On Capacity-Achieving Distributions for Complex AWGN Channels Under Nonlinear Power Constraints and Their Applications to SWIPT

Abstract

The capacity of a complex and discrete-time memoryless additive white Gaussian noise (AWGN) channel under three constraints, namely, input average power, input amplitude and output delivered power is studied. The output delivered power constraint is modelled as the average of linear combination of even moments of the channel input being larger than a threshold. It is shown that the capacity of an AWGN channel under transmit average power and receiver delivered power constraints is the same as the capacity of an AWGN channel under an average power constraint. However, depending on the two constraints, the capacity can be either achieved by a Gaussian distribution or arbitrarily approached by using time-sharing between a Gaussian distribution and On-Off Keying. As an application, a simultaneous wireless information and power transfer (SWIPT) problem is studied, where an experimentally-validated nonlinear model of the harvester is used. It is shown that the delivered power depends on higher order moments of the channel input. Two inner bounds, one based on complex Gaussian inputs and the other based on further restricting the delivered power are obtained for the Rate-Power (RP) region. For Gaussian inputs, the optimal inputs are zero mean and a tradeoff between transmitted information and delivered power is recognized by considering asymmetric power allocations between inphase and quadrature subchannels.
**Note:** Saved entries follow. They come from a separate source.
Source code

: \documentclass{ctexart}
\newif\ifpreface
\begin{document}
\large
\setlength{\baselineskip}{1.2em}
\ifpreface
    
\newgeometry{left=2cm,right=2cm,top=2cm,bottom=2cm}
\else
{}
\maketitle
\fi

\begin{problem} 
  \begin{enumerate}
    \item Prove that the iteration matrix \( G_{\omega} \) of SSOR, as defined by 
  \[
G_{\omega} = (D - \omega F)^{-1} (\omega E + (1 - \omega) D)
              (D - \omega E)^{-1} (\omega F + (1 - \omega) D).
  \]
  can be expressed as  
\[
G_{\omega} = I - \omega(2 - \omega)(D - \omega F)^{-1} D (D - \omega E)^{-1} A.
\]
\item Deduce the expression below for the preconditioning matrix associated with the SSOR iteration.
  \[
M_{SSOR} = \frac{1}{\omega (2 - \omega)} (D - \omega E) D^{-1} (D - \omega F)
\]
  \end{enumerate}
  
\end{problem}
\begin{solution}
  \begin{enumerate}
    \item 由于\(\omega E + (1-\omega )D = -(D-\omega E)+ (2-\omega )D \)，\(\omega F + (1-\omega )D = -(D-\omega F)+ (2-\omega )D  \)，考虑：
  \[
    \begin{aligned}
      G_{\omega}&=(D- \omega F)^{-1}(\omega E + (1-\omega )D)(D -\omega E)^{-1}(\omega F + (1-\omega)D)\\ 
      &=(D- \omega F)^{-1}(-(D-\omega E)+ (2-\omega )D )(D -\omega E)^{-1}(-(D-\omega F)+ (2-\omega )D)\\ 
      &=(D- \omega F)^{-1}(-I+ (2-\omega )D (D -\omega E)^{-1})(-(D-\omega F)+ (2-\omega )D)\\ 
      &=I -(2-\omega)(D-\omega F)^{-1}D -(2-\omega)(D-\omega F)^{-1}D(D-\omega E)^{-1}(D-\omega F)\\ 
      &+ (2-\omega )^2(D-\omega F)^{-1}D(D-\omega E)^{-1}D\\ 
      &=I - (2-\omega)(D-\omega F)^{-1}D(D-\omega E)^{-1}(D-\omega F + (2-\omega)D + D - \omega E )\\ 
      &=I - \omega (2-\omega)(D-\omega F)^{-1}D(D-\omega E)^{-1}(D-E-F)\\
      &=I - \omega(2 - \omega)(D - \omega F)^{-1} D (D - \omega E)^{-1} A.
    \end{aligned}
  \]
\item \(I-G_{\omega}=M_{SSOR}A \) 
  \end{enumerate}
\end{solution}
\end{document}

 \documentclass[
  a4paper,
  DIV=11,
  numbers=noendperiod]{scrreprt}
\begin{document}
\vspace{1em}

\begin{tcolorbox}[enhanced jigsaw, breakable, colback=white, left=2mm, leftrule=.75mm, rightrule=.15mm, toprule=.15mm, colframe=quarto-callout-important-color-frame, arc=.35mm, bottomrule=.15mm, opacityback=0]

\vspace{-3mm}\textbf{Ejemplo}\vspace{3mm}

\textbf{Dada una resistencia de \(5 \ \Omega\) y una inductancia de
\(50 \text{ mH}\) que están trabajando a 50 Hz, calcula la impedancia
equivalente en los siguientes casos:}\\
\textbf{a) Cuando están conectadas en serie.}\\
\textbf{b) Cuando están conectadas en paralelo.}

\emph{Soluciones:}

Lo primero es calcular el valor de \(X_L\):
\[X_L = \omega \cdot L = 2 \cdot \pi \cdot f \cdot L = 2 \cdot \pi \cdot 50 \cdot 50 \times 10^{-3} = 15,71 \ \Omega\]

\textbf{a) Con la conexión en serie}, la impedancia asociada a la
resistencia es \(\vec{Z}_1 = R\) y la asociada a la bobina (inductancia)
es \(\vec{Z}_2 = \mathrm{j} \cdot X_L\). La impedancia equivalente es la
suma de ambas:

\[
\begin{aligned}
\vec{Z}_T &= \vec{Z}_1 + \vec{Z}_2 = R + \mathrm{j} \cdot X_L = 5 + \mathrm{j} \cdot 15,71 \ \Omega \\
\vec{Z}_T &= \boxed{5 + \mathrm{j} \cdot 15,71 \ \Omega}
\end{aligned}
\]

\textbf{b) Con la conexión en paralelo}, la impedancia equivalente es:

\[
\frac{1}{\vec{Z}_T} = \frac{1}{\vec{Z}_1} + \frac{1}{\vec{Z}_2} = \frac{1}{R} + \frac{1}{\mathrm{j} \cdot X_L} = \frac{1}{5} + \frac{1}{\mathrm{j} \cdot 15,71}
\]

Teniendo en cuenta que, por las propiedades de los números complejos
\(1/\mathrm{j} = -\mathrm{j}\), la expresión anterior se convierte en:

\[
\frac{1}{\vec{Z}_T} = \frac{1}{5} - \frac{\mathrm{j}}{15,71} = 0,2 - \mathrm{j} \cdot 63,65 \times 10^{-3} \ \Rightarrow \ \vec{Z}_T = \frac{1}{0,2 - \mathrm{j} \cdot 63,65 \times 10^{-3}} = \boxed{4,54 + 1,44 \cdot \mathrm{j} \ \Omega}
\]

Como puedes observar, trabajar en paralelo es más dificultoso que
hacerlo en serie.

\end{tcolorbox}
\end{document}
Through numerical algorithms, it is observed that input distributions (obtained by restricting the delivered power) attain larger RP region compared to Gaussian input counterparts. The benefits of the newly developed and optimized input distributions are also confirmed and validated through realistic circuit simulations. The results reveal the crucial role played by the energy harvester (EH) nonlinearity on SWIPT and provide new engineering guidelines on how to exploit this nonlinearity in the design of SWIPT modulation, signal and architecture.